TASK INPUT START

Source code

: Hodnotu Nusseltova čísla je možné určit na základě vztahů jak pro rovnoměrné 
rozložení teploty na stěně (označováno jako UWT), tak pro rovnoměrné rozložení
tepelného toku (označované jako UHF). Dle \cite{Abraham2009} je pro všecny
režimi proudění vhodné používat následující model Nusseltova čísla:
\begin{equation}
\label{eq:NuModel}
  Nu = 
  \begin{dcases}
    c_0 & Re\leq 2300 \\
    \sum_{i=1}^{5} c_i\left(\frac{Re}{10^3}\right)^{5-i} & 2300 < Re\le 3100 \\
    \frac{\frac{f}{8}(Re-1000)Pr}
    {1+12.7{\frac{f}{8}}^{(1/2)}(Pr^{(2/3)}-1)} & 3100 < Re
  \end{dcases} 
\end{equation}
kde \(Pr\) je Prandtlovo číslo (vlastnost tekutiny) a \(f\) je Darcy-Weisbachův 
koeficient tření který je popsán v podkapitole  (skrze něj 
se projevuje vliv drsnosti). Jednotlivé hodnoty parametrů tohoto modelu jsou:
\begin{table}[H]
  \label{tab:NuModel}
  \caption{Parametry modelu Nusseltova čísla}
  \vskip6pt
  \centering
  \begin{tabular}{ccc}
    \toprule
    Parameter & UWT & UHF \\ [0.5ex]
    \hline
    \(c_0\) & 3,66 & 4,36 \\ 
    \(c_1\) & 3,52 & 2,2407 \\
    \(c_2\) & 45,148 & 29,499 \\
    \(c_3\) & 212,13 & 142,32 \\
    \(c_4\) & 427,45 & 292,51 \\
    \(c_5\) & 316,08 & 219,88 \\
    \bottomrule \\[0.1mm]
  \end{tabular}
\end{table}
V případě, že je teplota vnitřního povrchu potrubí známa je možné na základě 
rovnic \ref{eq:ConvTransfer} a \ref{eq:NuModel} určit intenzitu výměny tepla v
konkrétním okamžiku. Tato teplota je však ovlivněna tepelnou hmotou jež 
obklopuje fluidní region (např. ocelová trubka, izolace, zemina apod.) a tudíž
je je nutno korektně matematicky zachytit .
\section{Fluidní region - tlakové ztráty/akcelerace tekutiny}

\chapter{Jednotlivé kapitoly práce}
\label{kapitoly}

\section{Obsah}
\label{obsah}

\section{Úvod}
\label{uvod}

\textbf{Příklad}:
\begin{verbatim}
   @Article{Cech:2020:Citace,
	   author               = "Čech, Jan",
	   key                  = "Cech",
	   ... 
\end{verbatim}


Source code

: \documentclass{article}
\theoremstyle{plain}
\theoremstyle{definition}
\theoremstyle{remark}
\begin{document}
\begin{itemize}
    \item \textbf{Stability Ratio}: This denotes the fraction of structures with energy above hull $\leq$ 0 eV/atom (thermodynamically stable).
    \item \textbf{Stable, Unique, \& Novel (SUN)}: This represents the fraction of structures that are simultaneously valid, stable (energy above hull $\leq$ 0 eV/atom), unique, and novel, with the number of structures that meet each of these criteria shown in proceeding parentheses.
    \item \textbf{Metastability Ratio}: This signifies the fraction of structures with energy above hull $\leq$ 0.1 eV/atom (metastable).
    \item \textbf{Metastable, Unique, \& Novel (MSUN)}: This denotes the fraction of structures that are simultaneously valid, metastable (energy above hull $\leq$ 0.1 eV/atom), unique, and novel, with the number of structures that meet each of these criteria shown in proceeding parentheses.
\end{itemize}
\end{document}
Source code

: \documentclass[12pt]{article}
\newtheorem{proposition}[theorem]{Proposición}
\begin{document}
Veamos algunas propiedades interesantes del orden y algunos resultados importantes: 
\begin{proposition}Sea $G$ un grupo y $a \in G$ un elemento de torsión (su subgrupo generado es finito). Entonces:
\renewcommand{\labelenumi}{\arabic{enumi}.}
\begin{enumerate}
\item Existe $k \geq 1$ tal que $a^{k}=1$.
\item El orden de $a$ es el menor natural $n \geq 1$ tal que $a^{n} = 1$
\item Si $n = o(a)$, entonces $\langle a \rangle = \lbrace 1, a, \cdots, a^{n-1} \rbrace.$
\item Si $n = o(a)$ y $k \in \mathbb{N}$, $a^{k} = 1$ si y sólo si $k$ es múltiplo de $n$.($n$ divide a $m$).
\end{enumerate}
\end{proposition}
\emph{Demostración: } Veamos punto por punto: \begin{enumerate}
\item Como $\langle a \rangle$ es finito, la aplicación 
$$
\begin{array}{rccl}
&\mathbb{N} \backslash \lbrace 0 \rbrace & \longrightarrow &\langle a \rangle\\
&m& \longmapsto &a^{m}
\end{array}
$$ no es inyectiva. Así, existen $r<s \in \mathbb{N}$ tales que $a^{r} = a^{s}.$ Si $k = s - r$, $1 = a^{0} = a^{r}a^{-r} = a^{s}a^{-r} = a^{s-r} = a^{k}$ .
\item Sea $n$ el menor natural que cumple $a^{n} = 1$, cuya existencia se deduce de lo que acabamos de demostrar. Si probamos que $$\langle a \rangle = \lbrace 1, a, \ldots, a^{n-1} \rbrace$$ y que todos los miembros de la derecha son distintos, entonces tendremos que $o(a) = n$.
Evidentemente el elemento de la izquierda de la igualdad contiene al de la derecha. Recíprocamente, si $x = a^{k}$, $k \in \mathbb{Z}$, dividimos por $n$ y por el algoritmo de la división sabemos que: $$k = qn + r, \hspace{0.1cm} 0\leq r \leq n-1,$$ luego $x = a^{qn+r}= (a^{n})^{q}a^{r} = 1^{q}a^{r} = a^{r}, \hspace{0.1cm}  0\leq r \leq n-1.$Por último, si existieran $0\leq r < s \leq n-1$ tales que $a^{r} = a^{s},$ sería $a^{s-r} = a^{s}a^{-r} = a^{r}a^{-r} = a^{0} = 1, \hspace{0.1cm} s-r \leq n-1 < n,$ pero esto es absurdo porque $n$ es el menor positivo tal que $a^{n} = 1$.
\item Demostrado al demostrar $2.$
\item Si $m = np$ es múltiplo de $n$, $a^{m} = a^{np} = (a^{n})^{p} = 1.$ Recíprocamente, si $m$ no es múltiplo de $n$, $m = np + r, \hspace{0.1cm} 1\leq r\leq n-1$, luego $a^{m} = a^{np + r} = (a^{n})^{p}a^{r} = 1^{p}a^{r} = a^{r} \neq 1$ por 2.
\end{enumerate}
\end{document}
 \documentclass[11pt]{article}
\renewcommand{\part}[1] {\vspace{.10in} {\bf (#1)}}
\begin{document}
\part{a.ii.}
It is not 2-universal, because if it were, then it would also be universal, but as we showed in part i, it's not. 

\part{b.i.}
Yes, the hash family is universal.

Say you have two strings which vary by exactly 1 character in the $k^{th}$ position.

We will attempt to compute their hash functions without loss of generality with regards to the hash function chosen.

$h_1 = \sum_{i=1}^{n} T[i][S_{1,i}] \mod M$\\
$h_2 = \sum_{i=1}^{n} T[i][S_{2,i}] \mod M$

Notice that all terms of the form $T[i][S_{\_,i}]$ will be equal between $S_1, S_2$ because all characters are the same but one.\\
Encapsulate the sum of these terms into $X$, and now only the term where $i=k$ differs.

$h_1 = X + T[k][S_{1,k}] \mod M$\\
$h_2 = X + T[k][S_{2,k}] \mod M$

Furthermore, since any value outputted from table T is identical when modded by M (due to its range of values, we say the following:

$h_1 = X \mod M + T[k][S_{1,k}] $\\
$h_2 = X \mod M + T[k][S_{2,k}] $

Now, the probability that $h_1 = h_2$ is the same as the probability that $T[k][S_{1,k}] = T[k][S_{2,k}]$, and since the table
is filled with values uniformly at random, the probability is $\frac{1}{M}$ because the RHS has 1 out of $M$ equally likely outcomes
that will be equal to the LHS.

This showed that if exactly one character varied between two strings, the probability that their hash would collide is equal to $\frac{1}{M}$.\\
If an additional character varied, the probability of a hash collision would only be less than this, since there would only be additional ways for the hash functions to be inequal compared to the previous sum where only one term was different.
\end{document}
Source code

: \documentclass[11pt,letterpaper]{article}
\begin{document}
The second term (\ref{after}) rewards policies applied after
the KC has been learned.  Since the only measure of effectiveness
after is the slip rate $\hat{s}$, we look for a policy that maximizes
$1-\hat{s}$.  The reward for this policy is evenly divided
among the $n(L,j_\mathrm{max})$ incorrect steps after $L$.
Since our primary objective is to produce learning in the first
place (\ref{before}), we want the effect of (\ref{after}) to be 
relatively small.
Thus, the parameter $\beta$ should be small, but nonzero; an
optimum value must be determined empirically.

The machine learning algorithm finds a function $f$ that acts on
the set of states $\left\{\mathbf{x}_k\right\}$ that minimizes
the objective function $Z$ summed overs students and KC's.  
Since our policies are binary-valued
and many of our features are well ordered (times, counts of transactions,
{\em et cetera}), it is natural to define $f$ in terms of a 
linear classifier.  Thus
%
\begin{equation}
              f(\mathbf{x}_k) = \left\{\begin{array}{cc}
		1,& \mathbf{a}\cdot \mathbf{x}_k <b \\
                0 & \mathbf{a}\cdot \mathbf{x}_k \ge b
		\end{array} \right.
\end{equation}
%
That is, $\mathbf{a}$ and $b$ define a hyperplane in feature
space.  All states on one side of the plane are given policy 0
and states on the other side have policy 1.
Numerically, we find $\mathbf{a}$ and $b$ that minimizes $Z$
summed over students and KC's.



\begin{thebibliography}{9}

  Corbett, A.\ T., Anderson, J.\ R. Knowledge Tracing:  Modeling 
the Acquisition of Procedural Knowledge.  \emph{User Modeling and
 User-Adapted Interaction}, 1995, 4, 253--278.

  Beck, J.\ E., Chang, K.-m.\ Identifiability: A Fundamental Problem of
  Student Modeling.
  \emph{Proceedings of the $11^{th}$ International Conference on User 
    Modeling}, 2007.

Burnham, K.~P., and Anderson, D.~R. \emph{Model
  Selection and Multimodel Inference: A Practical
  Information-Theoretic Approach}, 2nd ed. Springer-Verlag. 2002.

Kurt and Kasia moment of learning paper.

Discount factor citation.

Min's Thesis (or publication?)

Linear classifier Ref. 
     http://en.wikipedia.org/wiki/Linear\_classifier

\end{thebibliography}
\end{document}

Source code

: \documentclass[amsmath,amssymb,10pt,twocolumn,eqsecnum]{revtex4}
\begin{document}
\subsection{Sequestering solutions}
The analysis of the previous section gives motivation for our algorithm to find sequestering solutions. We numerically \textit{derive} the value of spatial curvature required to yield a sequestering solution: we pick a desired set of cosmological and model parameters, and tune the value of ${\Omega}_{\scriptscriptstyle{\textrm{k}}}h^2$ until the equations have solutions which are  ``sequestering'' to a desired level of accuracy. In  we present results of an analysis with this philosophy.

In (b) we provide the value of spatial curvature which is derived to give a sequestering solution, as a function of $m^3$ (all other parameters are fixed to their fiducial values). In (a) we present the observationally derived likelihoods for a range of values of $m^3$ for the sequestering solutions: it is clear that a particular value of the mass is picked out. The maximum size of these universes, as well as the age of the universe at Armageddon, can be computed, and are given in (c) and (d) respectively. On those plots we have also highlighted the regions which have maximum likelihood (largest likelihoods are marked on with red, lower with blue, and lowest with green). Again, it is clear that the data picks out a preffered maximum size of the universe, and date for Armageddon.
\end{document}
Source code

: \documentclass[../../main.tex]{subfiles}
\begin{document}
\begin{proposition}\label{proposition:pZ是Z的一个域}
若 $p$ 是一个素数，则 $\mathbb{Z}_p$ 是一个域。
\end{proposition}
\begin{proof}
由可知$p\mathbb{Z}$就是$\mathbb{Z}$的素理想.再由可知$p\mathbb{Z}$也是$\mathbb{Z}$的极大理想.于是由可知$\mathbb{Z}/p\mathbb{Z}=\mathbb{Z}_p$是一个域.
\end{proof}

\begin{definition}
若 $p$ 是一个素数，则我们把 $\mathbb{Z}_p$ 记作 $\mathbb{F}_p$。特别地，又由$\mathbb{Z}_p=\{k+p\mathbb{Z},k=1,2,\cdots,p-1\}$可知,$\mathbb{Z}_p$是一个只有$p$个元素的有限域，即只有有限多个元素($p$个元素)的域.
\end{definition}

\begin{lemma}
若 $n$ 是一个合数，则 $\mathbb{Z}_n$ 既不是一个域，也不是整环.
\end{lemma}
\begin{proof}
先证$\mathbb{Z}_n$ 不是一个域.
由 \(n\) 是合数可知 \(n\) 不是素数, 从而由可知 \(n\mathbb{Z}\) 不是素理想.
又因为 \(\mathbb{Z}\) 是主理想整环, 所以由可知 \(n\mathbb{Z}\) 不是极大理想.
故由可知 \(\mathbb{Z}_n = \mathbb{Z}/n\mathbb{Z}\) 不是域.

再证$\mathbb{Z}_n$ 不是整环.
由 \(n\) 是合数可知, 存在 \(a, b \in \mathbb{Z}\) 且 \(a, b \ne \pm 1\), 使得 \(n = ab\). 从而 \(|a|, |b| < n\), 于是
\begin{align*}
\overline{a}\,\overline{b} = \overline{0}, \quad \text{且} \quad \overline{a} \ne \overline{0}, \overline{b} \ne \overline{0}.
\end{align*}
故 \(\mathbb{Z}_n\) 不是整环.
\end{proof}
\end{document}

TASK INPUT END

WORK REQUEST
Go through the data line by line and say how many lines contain "kapitoly". Give the number alone.

OUTPUT FOR THIS TASK
2